Lastly, most hospitals and hospital associations rely on third-party lobbyists. The choice between external and internal lobbyists has been described as a trade-off between agency and access: outside firms often provide greater reach and connections, but may bring their own agenda.^14^ As Rogan Kersh observed, lobbyists are not neutral messengers but “political actors in their own right” who can decide which issues to emphasize and even advance interests of their own.^15^ These dynamics may be particularly salient when lobbying firms represent multiple hospital clients with differing interests, such as large health systems and community hospitals, creating the potential for lobbyists to prioritize the concerns of better-resourced clients in the hopes of future business. While lobbying can facilitate the transmission of important information from frontline health care to policymakers, this signal may be filtered through lobbyists’ judgments about which messages to advance and with what intensity. Notably, only 7 states require disclosure of conflicting interests among lobbyists, according to a 2022 analysis.^14^ Internal lobbyists may align more closely with hospital values, but often lack the political capital of multiclient firms, leaving hospitals to balance access against control of their agenda.

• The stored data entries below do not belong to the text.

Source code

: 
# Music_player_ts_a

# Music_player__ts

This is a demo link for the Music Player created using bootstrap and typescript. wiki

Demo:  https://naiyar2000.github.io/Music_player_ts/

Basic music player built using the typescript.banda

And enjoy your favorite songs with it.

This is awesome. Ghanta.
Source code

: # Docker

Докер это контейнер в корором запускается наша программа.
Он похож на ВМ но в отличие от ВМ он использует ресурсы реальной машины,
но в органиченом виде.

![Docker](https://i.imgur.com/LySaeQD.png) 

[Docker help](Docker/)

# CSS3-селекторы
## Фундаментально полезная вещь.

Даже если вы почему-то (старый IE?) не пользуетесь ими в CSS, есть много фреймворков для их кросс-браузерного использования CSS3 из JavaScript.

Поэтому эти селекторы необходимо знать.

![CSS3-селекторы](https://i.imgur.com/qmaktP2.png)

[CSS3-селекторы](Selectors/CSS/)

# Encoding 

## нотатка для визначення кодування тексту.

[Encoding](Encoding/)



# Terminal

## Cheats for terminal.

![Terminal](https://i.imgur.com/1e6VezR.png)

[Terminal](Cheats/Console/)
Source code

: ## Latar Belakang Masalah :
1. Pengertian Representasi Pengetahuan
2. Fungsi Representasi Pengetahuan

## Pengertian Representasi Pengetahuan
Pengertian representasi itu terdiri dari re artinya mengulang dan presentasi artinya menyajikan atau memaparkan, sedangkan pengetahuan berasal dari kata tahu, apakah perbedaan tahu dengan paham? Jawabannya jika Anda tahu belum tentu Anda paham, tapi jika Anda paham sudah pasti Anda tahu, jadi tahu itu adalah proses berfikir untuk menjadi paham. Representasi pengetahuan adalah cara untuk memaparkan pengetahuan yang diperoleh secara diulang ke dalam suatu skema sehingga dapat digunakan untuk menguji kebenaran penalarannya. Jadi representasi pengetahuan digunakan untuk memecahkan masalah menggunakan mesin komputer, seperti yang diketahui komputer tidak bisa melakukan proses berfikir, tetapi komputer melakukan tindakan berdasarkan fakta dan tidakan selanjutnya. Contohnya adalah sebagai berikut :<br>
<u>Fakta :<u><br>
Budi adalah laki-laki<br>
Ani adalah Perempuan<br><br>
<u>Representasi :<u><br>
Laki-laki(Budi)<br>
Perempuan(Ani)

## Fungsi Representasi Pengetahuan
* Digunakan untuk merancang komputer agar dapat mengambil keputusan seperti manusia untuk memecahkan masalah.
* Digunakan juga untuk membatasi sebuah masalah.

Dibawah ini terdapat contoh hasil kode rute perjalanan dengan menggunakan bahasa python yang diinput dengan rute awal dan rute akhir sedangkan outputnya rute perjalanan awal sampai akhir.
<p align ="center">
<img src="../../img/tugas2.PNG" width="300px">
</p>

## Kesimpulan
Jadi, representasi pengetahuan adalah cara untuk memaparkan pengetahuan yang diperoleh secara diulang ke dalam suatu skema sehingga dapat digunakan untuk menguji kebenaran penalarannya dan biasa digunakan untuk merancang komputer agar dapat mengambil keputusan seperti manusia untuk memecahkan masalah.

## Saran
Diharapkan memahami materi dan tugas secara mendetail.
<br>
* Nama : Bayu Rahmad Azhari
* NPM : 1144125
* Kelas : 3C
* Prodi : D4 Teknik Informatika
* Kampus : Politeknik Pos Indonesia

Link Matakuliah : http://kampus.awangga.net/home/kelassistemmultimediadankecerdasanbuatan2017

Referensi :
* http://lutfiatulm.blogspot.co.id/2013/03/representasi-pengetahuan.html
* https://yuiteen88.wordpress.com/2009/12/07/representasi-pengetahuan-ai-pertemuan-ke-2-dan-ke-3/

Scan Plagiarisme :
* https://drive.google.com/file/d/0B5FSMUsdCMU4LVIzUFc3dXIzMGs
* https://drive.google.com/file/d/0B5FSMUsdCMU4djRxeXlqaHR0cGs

It is tempting to think of the $116 million in spending by hospitals on federal lobbying in terms of the opportunity costs it presents. While such resources could conceivably be redirected toward patient care or other ends, lobbying is an integral feature of the political landscape in which US hospitals function. In some cases, hospital lobbying likely serves the public good by informing policymakers of on-the-ground realities they have no other means of accessing. What our findings highlight is that this political voice is not distributed equally across hospital types. Lobbying expenditures are concentrated among large, well-resourced systems and are often channeled through a relatively small set of professional lobbying firms with established connections to policymakers. Small, stand-alone, community-based hospitals are a diminishing presence in the industry and are also overshadowed in how they are represented in lobbying activity. These imbalances shape which perspectives are most likely to be heard and responded to in federal policymaking. Future policy inquiry may consider mechanisms to promote more representative participation across different types of hospitals.
Limitations
This study has limitations. Lobbying disclosures are based largely on self-reported filings, as required by federal regulation and aggregated through sources like OpenSecrets. These disclosures capture relationships with branches of federal government, spending, and broad-issue areas, but most often do not provide details regarding positions on a specific issue, bill, or regulation. As a result, while we could observe spending patterns, our ability to assess the actual impact of hospital lobbying on specific policy issues was limited. In addition, due to lobbying registration thresholds under the Lobbying Disclosure Act, spending less than $12 500 per quarter does not have to be reported, and so this study provides a systematic underestimate of lobbying expenditures.^16^ Further, this analysis reflects a single year (2024) of lobbying activity and is not able to contextualize the observed patterns within longitudinal trends.
Conclusion
This cross-sectional study found that hospitals and their affiliated organizations are major participants in federal health policy lobbying, largely relying on a small number of professional lobbying firms. Health systems often outspent their state hospital associations, suggesting concentrated influence among large, well-resourced organizations. For-profit lobbying was especially concentrated among the biggest corporate actors. These patterns suggest that not all hospitals have an equal voice in federal policymaking, raising questions about whose interests are most represented as hospital lobbying shapes health policy.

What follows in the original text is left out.